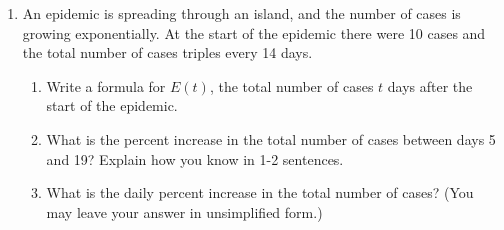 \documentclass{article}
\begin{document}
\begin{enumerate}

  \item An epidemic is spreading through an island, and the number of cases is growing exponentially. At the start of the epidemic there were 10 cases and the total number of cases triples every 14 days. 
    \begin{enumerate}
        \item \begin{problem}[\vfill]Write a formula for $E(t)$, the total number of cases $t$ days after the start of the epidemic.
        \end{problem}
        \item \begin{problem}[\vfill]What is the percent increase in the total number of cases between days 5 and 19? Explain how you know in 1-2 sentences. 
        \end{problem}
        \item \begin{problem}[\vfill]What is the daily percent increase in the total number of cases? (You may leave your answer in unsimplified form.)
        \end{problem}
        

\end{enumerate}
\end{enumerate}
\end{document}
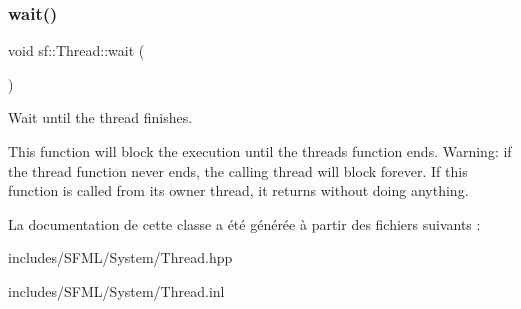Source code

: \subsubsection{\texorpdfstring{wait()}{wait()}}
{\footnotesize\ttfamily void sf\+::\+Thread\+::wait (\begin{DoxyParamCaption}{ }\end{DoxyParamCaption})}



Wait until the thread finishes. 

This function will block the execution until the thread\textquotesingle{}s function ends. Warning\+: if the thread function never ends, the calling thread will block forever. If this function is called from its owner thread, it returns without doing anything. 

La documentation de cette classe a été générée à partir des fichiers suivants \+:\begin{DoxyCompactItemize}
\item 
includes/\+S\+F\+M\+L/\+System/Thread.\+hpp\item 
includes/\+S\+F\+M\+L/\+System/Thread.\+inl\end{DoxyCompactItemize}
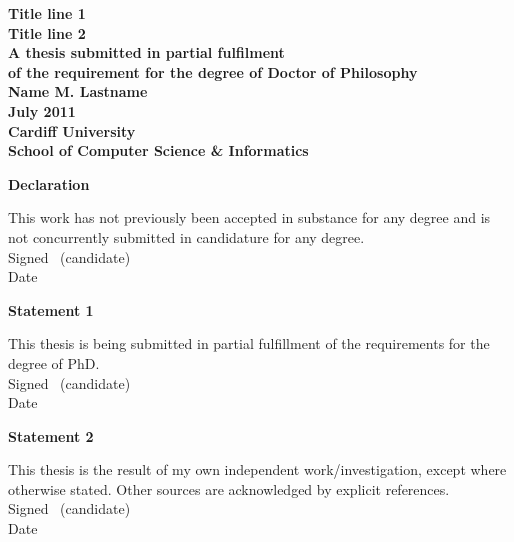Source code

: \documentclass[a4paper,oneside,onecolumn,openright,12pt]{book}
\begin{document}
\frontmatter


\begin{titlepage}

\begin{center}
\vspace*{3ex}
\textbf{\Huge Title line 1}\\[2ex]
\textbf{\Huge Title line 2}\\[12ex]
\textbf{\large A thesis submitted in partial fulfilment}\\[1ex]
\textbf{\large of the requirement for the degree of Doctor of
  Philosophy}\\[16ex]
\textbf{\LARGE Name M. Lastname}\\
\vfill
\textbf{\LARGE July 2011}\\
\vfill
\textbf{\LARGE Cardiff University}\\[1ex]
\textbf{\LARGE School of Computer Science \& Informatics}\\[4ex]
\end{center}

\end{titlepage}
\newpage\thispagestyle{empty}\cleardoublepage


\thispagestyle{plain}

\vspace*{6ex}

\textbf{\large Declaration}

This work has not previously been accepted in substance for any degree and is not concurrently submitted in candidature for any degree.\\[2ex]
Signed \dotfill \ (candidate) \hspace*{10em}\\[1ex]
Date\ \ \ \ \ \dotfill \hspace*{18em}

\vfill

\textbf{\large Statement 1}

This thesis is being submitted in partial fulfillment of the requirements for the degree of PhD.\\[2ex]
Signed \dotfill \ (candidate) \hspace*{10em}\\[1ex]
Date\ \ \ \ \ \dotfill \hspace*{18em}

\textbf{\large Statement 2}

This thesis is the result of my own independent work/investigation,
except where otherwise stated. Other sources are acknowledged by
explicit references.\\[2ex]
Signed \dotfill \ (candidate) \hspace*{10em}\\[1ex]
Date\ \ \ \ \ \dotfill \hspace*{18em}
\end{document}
-=-=-=-=-
TASK TO CARRY OUT: Which lines in the listing hold the word "thesis"? Copy them out.

EXERCISE SOLUTION:
\textbf{\large A thesis submitted in partial fulfilment}\\[1ex]
This thesis is being submitted in partial fulfillment of the requirements for the degree of PhD.\\[2ex]
This thesis is the result of my own independent work/investigation,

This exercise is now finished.